Difícil não ser caótico para descrever uma catástrofe.
“O Rio? É doce/ A Vale? Amarga/ Ai, antes fosse/ Mais leve a
carga” (Carlos Drummond de Andrade).
Viajei triste para Brumadinho. Estou cansado de desastres.
Conheço até sua lógica: tristeza, indignação, medidas urgentes para acalmar os
ânimos e logo depois o esquecimento.
A única forma de suportar o que veria era levar a obra de
Drummond na viagem. Ninguém melhor do que ele descreveu as relações das
mineradoras com a paisagem e mesmo com as almas. Talvez seja o melhor caminho
para entender toda essa história.
Drummond era ao mesmo tempo a testemunha e o profeta. Morreu
antes do desastre de Mariana, não viveu a fase trágica que se completa agora
com o desastre em Brumadinho. A maneira como descreve Itabira é um desastre em
câmera lenta.
Depois de Mariana, passei a seguir o trilho da mineração.
Cobri um vazamento de alumínio nos igarapés de Barcarena, no Pará. Em seguida,
o rompimento do mineroduto em Santo Antônio do Grama.
Não foram em barragens, onde se situa o maior perigo,
sobretudo a do tipo de Mariana, que deveria ser proibida. Era uma decorrência
do desastre. Mas onde estavam governo e Parlamento? Muito próximos da
indústria, muito longe das pessoas e da natureza.
Onde estava a Justiça no caso de Mariana? Por que tão lenta?
No ano passado, estive lá e nos escombros comentei a decisão de um juiz de
suspender o processo contra a Samarco. Chicanas.
Tenho um pouco de escrúpulo em dizer: isto não pode se
repetir. As coisas se repetem tanto. O presidente da Vale, Fabio Schvartsman,
assumiu o cargo com o slogan “Mariana nunca mais”. Agora, a Vale quer prometer
Mariana e Brumadinho, nunca mais. É só ir empurrando o nunca mais para o fim e
acrescentando alguns nomes antes dele.
Lembra-me dos trens italianos, rapido, molto rapido,
rapidissimo .
Acreditamos demais na palavras. O presidente da Vale estava
na plateia em Davos quando o presidente Bolsonaro afirmou que o Brasil é o país
que mais protege o meio ambiente no mundo. Falava apenas da relação das
florestas com agricultura e pecuária.
Isso é um problema antigo com Bolsonaro. Ele teve a ideia de
fundir o Ministério da Agricultura com o do Meio Ambiente. Argumentei que o
meio ambiente era mais amplo, crise hídrica, saneamento básico, estendia-se até
o licenciamento no pré- sal.
A pressão de todos os lados o fez recuar: manter o
Ministério do Meio Ambiente. Mas, ao falar em Davos, de novo ele abstraiu o
meio ambiente e o reduziu à questão do campo.

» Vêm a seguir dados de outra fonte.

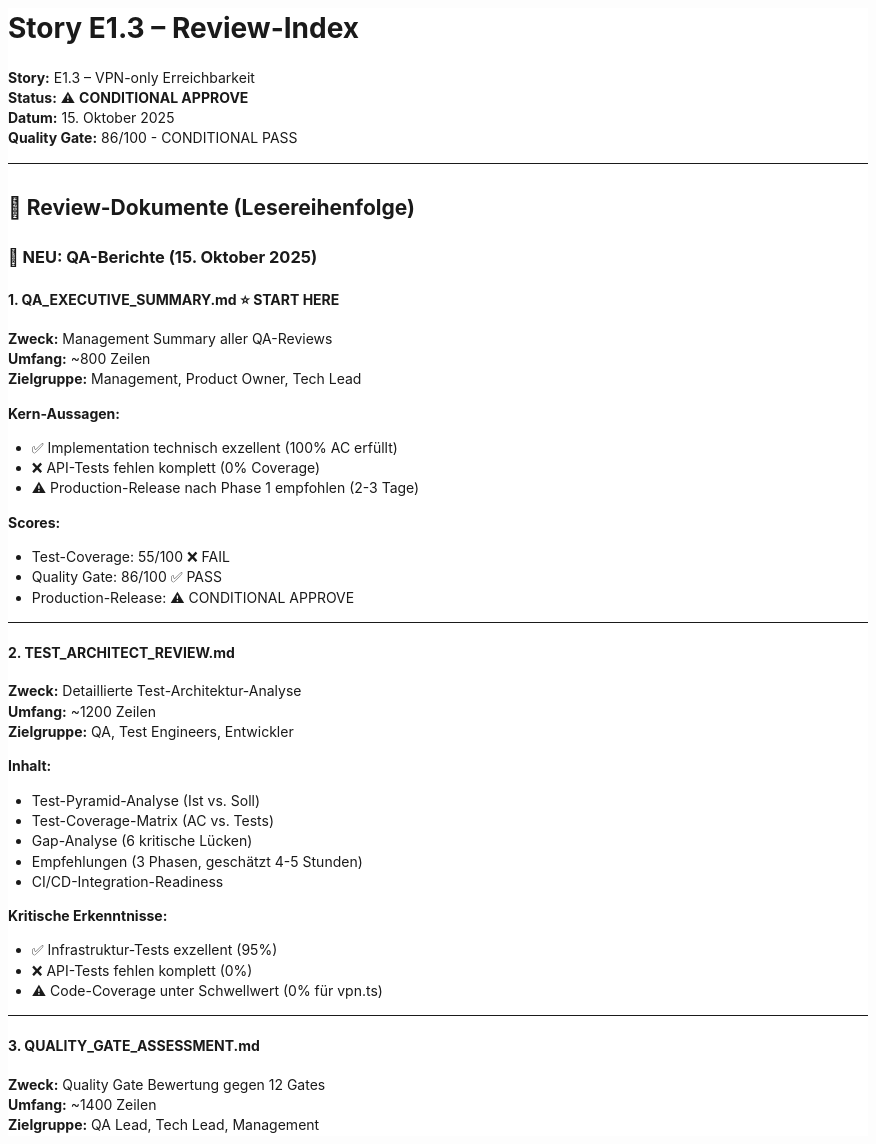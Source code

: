 # Story E1.3 – Review-Index

**Story:** E1.3 – VPN-only Erreichbarkeit  
**Status:** ⚠️ **CONDITIONAL APPROVE**  
**Datum:** 15. Oktober 2025  
**Quality Gate:** 86/100 - CONDITIONAL PASS

---

## 📑 Review-Dokumente (Lesereihenfolge)

### 🚨 NEU: QA-Berichte (15. Oktober 2025)

#### 1. QA_EXECUTIVE_SUMMARY.md ⭐ **START HERE**
**Zweck:** Management Summary aller QA-Reviews  
**Umfang:** ~800 Zeilen  
**Zielgruppe:** Management, Product Owner, Tech Lead

**Kern-Aussagen:**
- ✅ Implementation technisch exzellent (100% AC erfüllt)
- ❌ API-Tests fehlen komplett (0% Coverage)
- ⚠️ Production-Release nach Phase 1 empfohlen (2-3 Tage)

**Scores:**
- Test-Coverage: 55/100 ❌ FAIL
- Quality Gate: 86/100 ✅ PASS
- Production-Release: ⚠️ CONDITIONAL APPROVE

---

#### 2. TEST_ARCHITECT_REVIEW.md
**Zweck:** Detaillierte Test-Architektur-Analyse  
**Umfang:** ~1200 Zeilen  
**Zielgruppe:** QA, Test Engineers, Entwickler

**Inhalt:**
- Test-Pyramid-Analyse (Ist vs. Soll)
- Test-Coverage-Matrix (AC vs. Tests)
- Gap-Analyse (6 kritische Lücken)
- Empfehlungen (3 Phasen, geschätzt 4-5 Stunden)
- CI/CD-Integration-Readiness

**Kritische Erkenntnisse:**
- ✅ Infrastruktur-Tests exzellent (95%)
- ❌ API-Tests fehlen komplett (0%)
- ⚠️ Code-Coverage unter Schwellwert (0% für vpn.ts)

---

#### 3. QUALITY_GATE_ASSESSMENT.md
**Zweck:** Quality Gate Bewertung gegen 12 Gates  
**Umfang:** ~1400 Zeilen  
**Zielgruppe:** QA Lead, Tech Lead, Management
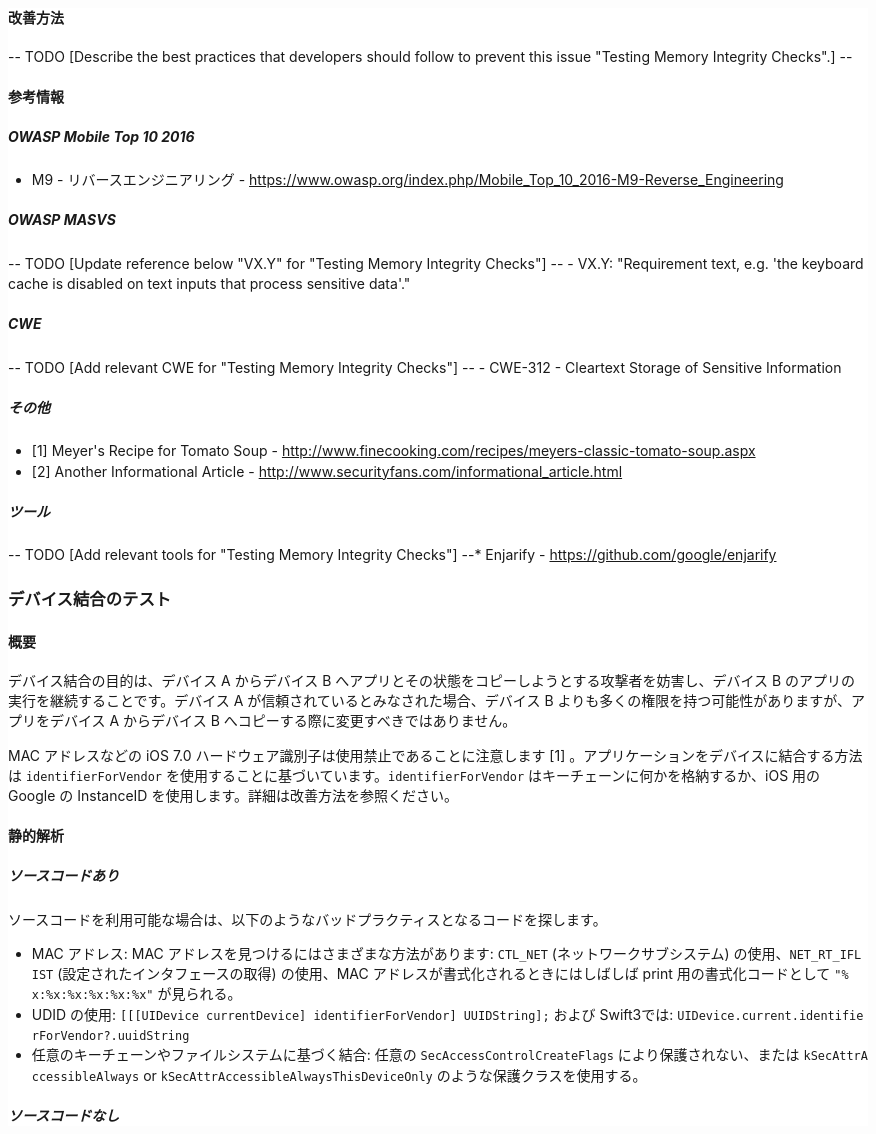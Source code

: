 #### 改善方法

-- TODO [Describe the best practices that developers should follow to prevent this issue "Testing Memory Integrity Checks".] --

#### 参考情報

##### OWASP Mobile Top 10 2016

- M9 - リバースエンジニアリング - https://www.owasp.org/index.php/Mobile_Top_10_2016-M9-Reverse_Engineering

##### OWASP MASVS

-- TODO [Update reference below "VX.Y" for "Testing Memory Integrity Checks"] -- - VX.Y: "Requirement text, e.g. 'the keyboard cache is disabled on text inputs that process sensitive data'."

##### CWE

-- TODO [Add relevant CWE for "Testing Memory Integrity Checks"] -- - CWE-312 - Cleartext Storage of Sensitive Information

##### その他

- [1] Meyer's Recipe for Tomato Soup - http://www.finecooking.com/recipes/meyers-classic-tomato-soup.aspx
- [2] Another Informational Article - http://www.securityfans.com/informational_article.html

##### ツール

-- TODO [Add relevant tools for "Testing Memory Integrity Checks"] --* Enjarify - https://github.com/google/enjarify

### デバイス結合のテスト

#### 概要

デバイス結合の目的は、デバイス A からデバイス B へアプリとその状態をコピーしようとする攻撃者を妨害し、デバイス B のアプリの実行を継続することです。デバイス A が信頼されているとみなされた場合、デバイス B よりも多くの権限を持つ可能性がありますが、アプリをデバイス A からデバイス B へコピーする際に変更すべきではありません。

MAC アドレスなどの iOS 7.0 ハードウェア識別子は使用禁止であることに注意します [1] 。アプリケーションをデバイスに結合する方法は `identifierForVendor` を使用することに基づいています。`identifierForVendor` はキーチェーンに何かを格納するか、iOS 用の Google の InstanceID を使用します。詳細は改善方法を参照ください。

#### 静的解析

##### ソースコードあり

ソースコードを利用可能な場合は、以下のようなバッドプラクティスとなるコードを探します。

- MAC アドレス: MAC アドレスを見つけるにはさまざまな方法があります: `CTL_NET` (ネットワークサブシステム) の使用、`NET_RT_IFLIST` (設定されたインタフェースの取得) の使用、MAC アドレスが書式化されるときにはしばしば print 用の書式化コードとして `"%x:%x:%x:%x:%x:%x"` が見られる。
- UDID の使用: `[[[UIDevice currentDevice] identifierForVendor] UUIDString];` および Swift3では: `UIDevice.current.identifierForVendor?.uuidString`
- 任意のキーチェーンやファイルシステムに基づく結合: 任意の `SecAccessControlCreateFlags` により保護されない、または `kSecAttrAccessibleAlways` or `kSecAttrAccessibleAlwaysThisDeviceOnly` のような保護クラスを使用する。


##### ソースコードなし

Bolsonaro dizia na campanha que o Ibama é uma indústria de
multa. O Ibama não recebeu, por exemplo, nenhum centavo da multa de R$ 250
milhões aplicada à Samarco. É uma indústria completamente falida. Seus
devedores não pagam.
Não vou argumentar mais, o desastre fala por si: toneladas
de lama, bombeiros rastejando no barro fétido, uma vaca atolada, uma antena de
TV flutuando, uma caixa-d’água, o desespero das famílias. A sirene que não
tocou, e a lama levou os hóspedes da Nova Estância, a própria pousada foi
arrastada. Eles tinham um plano de fuga. E a sirene não tocou. Eram 34, ao que
me consta. E mais um bebê na barriga da mãe, mulher de um arquiteto brasileiro
que vivia na Austrália e veio conhecer Inhotim. E a sirene não tocou.